The New York City-based Wallace Foundation has fueled the growth of such initiatives with $43 million in grants to 24 states since 2001. A major aim of the giving is to improve working conditions for school leaders to help them be more effective.
“No one is completely prepared when they’re done, even with the best preparation program,” said Richard Laine, the education director at the foundation, which also underwrites leadership coverage in Education Week. “We have to support adults to continue to learn.”
Increasingly, state education leaders say, just having someone to call with a problem isn’t enough for principals. Some of the most recent state initiatives to provide continuing support involve trained mentors, required contact hours, and specified skills to focus on.
Starting last year in Missouri, for instance, all new principals were required to spend 66 hours over their first 24 months on the job working with a veteran administrator approved by the state. The coaching must include regular observations and feedback.
In Illinois, the new law lists seven areas in which all first-year principals must receive a year’s worth of coaching, beginning in 2007, including data analysis, classroom observation, planning teacher professional development, and sharing leadership responsibilities.
Mary Brandt, the principal of the K-5 Winnebago Elementary School in Bloomingdale, Ill., can attest to the value of such guidance. Last fall, she was assigned a retired administrator as a mentor through a program that operates in 11 districts in the state, and which helped inspire the state legislation.
Ms. Brandt, who led her school for a year before joining the program, said her mentor’s direction helped her make changes in her second year that she otherwise would have lacked the confidence to oversee. A goal of hers has been to encourage more tailoring of instruction to students’ individual needs.
“Things that I was noticing that were bothering me, she helped to confirm that ‘yes, it does need attention,’ ” said Ms. Brandt, adding that her mentor also helped her shift the focus of staff meetings from administrative issues to topics related to instructional improvement.
The mentoring program Ms. Brandt took part in is organized by the Lombard, Ill.-based Consortium for Educational Change, a network of districts in the state that share best practices.
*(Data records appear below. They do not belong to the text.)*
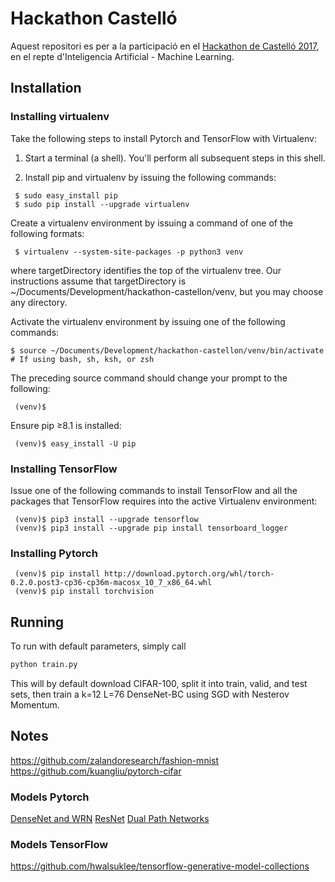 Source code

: # Hackathon Castelló
Aquest repositori es per a la participació en el [Hackathon de Castelló 2017](http://www.hackathoncastellon.com), en el repte d'Inteligencia Artificial - Machine Learning.

## Installation

### Installing virtualenv

Take the following steps to install Pytorch and TensorFlow with Virtualenv:

1. Start a terminal (a shell). You'll perform all subsequent steps in this shell.

2. Install pip and virtualenv by issuing the following commands:

```
 $ sudo easy_install pip
 $ sudo pip install --upgrade virtualenv 
```

Create a virtualenv environment by issuing a command of one of the following formats:

```
 $ virtualenv --system-site-packages -p python3 venv
```

where targetDirectory identifies the top of the virtualenv tree. Our instructions assume that targetDirectory is ~/Documents/Development/hackathon-castellon/venv, but you may choose any directory.

Activate the virtualenv environment by issuing one of the following commands:

```
$ source ~/Documents/Development/hackathon-castellon/venv/bin/activate      # If using bash, sh, ksh, or zsh
```

The preceding source command should change your prompt to the following:

```
 (venv)$ 
```

Ensure pip ≥8.1 is installed:

```
 (venv)$ easy_install -U pip
```

### Installing TensorFlow

Issue one of the following commands to install TensorFlow and all the packages that TensorFlow requires into the active Virtualenv environment:

```
 (venv)$ pip3 install --upgrade tensorflow
 (venv)$ pip3 install --upgrade pip install tensorboard_logger
```

### Installing Pytorch

```
 (venv)$ pip install http://download.pytorch.org/whl/torch-0.2.0.post3-cp36-cp36m-macosx_10_7_x86_64.whl 
 (venv)$ pip install torchvision 
```

## Running

To run with default parameters, simply call

```python
python train.py
```

This will by default download CIFAR-100, split it into train, valid, and test sets, then train a k=12 L=76 DenseNet-BC using SGD with Nesterov Momentum.

## Notes
https://github.com/zalandoresearch/fashion-mnist      
https://github.com/kuangliu/pytorch-cifar

### Models Pytorch
[DenseNet and WRN](https://github.com/ajbrock/FreezeOut)
[ResNet](https://github.com/kefth/fashion-mnist)
[Dual Path Networks](https://github.com/Queequeg92/DualPathNet)

### Models TensorFlow
https://github.com/hwalsuklee/tensorflow-generative-model-collections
The group based the program on a model designed by the New Teacher Center at the University of California, Santa Cruz.
Alaska and Arizona also have tapped the New Teacher Center to help establish state-run mentoring programs for principals. Initially concerned mostly with improving teacher-induction programs, the center began training leadership coaches for states and districts several years ago.
Training Sees Expansion
Interest also is growing in the National Institute for School Leadership. The institute offers a course of study based on leadership training common in business and the military, and is a for-profit offshoot of the National Center on Education and the Economy, a Washington think thank.
This month, the Minnesota education department has arranged to begin training about 50 administrators to deliver the institute’s curriculum to others in the state. Pennsylvania—which also has launched a principal-mentoring program—had 20 school leaders trained to do the same last year, and is adding another 40.
Cynthia Burkhart, a former principal who teaches the institute’s curriculum in Pennsylvania, said it covers skills that administrator-training programs traditionally haven’t, such as team-building and organizational change. In Pennsylvania, the course is taught in about 12 days of training over a year.
“You’ve got these young administrators who are just trying to keep two nostrils above water, and they get 12 days when they can think strategically about things beyond the referrals on their desks and who’s going to cover the cafeteria,” she said.
Audrey Soglin, the executive director of the Consortium for Educational Change, the Illinois network, predicts that states that help new principals through such efforts will see greater student-achievement gains in the long run.
“The principal is second only to the teacher in terms of affecting student achievement,” she said. “I think the fact that we thought it wasn’t important to support new principals prior to this is just incredible.”